● DIRECTIONS
For the records below, give the count of lines holding the word "case" and nothing more.

━━━━━ THE RECORDS

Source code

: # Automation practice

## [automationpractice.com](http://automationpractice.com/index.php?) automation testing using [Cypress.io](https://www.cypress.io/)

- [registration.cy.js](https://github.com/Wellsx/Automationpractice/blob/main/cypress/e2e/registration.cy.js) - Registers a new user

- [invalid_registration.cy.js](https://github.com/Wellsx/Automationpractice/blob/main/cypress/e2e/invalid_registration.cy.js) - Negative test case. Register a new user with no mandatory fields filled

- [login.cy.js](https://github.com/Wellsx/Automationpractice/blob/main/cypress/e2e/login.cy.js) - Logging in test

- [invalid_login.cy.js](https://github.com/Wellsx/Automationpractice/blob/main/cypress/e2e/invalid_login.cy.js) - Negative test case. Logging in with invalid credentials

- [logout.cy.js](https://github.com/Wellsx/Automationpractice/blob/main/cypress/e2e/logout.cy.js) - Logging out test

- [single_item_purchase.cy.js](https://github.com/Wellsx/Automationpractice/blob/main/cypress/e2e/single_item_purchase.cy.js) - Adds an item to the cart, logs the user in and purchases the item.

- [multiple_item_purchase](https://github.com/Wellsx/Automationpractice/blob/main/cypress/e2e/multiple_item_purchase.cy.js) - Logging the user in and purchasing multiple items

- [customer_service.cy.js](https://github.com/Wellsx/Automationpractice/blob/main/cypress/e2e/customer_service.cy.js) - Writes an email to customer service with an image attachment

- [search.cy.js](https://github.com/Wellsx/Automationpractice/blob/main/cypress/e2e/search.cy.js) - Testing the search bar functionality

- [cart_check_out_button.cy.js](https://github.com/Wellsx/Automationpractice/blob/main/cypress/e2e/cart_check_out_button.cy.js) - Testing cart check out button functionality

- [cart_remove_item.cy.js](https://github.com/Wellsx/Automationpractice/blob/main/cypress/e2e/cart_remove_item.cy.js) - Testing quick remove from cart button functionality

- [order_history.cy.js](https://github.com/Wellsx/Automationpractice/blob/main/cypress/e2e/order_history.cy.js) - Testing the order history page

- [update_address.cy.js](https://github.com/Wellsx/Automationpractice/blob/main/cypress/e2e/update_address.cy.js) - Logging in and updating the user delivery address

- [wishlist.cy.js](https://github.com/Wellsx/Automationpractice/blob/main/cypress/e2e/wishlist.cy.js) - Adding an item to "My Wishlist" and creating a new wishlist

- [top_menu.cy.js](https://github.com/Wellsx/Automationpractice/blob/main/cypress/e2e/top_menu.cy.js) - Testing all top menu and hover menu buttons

━━━━━━━━━━

● EXERCISE RESULT
2